Quote exactly the lines from the start of the entries to the one with "If you are looking", both ends included.

Source records:
- - -
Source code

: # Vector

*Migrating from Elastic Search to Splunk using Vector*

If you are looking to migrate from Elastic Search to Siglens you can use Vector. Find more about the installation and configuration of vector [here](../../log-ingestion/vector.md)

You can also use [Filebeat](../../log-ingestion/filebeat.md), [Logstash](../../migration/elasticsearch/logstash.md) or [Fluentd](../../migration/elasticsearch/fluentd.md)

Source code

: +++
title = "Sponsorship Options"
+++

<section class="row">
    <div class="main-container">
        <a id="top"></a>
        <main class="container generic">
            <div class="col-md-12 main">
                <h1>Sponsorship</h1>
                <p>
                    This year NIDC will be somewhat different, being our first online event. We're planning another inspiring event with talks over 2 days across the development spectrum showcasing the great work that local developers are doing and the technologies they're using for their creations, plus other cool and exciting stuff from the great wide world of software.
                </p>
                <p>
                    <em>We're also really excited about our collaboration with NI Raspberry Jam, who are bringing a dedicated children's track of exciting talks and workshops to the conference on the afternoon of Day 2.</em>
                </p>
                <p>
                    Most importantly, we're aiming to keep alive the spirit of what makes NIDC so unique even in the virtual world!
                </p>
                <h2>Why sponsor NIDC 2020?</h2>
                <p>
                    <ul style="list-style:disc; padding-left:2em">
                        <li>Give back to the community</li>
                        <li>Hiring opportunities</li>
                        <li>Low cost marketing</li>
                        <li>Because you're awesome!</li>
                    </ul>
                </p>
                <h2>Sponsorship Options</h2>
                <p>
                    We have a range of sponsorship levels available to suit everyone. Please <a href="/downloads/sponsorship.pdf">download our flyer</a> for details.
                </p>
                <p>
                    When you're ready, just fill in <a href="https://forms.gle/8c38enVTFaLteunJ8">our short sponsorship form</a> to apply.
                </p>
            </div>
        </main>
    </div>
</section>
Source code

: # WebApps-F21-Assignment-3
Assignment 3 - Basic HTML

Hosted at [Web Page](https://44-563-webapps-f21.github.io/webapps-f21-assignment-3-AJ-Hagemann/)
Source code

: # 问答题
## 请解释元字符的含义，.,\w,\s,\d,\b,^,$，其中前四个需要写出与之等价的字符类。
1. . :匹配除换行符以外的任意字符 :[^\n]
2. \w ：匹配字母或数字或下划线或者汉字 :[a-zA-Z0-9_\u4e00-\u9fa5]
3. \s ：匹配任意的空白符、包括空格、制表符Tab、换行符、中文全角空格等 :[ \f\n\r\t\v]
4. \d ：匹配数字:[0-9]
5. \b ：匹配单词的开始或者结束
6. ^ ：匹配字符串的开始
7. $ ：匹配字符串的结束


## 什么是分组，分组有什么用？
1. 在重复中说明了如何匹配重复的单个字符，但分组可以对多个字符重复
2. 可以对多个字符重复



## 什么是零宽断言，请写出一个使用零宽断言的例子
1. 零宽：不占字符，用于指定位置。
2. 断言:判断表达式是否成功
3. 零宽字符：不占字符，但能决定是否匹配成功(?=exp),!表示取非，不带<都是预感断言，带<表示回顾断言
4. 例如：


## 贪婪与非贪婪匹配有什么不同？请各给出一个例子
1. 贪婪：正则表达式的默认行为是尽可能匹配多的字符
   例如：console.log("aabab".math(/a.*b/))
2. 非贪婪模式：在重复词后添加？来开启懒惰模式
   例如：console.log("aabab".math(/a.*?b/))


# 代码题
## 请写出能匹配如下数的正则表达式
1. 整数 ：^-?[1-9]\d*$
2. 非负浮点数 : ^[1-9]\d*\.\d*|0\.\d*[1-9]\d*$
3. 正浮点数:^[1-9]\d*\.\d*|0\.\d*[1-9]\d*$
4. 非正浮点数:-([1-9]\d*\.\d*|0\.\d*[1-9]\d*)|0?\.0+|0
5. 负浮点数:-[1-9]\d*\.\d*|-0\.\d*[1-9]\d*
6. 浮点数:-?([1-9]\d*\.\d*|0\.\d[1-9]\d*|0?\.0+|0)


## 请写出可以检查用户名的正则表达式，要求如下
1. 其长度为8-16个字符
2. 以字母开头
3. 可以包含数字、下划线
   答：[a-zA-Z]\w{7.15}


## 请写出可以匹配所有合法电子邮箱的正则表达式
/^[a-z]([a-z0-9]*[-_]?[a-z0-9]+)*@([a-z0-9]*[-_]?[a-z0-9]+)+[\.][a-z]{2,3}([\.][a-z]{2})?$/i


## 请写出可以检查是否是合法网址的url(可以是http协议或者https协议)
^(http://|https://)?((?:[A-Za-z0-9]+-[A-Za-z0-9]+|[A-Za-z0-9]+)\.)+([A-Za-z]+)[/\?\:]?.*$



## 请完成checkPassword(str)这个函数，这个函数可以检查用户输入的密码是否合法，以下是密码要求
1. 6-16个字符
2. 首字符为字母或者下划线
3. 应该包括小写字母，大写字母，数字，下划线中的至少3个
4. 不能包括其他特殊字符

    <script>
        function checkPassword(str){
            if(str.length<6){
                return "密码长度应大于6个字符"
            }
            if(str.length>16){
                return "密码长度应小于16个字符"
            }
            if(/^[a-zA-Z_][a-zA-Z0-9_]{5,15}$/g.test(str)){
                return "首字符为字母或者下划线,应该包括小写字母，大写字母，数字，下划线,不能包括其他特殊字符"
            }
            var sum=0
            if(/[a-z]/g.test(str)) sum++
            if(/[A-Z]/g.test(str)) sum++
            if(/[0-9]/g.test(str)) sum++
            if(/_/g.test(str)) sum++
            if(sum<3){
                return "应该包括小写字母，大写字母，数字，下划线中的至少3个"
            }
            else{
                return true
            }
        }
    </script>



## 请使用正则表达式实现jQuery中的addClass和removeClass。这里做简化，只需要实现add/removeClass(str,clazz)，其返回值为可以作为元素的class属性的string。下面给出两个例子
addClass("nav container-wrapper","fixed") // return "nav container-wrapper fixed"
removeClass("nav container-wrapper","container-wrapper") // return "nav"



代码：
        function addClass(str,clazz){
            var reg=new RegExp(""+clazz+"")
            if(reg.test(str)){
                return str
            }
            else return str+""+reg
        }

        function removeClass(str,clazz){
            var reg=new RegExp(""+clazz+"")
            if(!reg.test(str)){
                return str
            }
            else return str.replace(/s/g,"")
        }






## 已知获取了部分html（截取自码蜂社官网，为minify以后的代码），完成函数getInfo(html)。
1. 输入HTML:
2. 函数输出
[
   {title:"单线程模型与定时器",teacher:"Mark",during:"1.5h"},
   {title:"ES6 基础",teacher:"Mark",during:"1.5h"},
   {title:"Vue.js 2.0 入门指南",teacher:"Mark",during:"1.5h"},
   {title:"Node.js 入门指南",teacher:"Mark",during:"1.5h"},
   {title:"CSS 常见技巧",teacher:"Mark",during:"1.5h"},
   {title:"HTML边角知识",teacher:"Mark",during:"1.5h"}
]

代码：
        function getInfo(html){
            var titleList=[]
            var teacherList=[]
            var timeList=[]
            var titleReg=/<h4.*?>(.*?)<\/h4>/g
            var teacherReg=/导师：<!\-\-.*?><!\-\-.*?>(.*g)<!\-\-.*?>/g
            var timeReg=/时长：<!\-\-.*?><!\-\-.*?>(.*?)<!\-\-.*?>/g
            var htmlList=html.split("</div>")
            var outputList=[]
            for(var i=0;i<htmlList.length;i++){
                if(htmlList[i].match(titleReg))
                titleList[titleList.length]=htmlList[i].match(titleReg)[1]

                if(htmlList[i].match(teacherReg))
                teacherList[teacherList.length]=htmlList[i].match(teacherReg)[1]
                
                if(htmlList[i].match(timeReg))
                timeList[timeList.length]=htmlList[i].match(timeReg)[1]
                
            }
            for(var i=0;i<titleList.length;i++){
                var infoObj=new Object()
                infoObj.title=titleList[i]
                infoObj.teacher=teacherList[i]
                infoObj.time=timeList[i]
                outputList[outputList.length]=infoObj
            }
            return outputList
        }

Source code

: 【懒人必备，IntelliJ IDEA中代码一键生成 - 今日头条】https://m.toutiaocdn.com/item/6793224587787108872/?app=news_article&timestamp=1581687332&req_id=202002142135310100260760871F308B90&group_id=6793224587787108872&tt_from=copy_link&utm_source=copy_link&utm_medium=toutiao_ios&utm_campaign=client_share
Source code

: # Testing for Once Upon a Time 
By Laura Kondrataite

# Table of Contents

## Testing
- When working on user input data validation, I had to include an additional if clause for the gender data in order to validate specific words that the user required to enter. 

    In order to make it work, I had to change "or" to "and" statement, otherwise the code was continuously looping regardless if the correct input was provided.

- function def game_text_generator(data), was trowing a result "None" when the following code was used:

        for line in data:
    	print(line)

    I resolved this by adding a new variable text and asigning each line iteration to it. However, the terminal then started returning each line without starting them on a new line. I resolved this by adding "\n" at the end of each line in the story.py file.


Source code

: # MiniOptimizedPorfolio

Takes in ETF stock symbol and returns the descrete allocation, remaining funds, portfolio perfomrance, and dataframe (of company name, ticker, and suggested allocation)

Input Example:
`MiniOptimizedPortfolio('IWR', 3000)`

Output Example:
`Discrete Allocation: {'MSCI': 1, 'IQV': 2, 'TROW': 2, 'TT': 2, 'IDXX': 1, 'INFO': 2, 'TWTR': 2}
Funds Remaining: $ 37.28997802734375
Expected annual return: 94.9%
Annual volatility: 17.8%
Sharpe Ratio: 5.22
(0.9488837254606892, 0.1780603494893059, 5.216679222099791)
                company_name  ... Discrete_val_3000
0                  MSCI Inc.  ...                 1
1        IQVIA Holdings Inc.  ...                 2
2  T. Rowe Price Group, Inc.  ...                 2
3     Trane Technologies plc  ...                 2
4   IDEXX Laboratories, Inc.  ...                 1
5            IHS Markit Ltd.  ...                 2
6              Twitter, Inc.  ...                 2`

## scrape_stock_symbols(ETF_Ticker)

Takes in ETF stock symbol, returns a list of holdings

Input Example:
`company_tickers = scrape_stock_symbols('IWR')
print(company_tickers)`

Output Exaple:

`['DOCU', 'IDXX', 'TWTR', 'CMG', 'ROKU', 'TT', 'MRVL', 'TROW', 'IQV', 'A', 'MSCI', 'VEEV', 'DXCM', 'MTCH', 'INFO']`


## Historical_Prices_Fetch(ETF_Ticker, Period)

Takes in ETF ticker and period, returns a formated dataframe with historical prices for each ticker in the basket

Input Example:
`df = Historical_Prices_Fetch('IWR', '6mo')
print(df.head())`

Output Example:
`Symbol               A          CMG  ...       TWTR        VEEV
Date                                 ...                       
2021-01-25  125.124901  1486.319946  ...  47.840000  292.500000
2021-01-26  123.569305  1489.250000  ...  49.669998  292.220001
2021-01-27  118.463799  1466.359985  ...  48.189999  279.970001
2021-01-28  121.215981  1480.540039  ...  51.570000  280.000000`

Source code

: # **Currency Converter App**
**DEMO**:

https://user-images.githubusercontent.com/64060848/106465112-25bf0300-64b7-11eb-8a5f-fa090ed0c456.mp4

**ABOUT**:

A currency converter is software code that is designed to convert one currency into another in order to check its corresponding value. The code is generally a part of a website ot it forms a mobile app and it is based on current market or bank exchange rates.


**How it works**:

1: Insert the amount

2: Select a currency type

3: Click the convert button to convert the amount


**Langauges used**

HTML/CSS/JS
- - -
Answer to this exercise:
Source code

: # Vector

*Migrating from Elastic Search to Splunk using Vector*

If you are looking to migrate from Elastic Search to Siglens you can use Vector. Find more about the installation and configuration of vector [here](../../log-ingestion/vector.md)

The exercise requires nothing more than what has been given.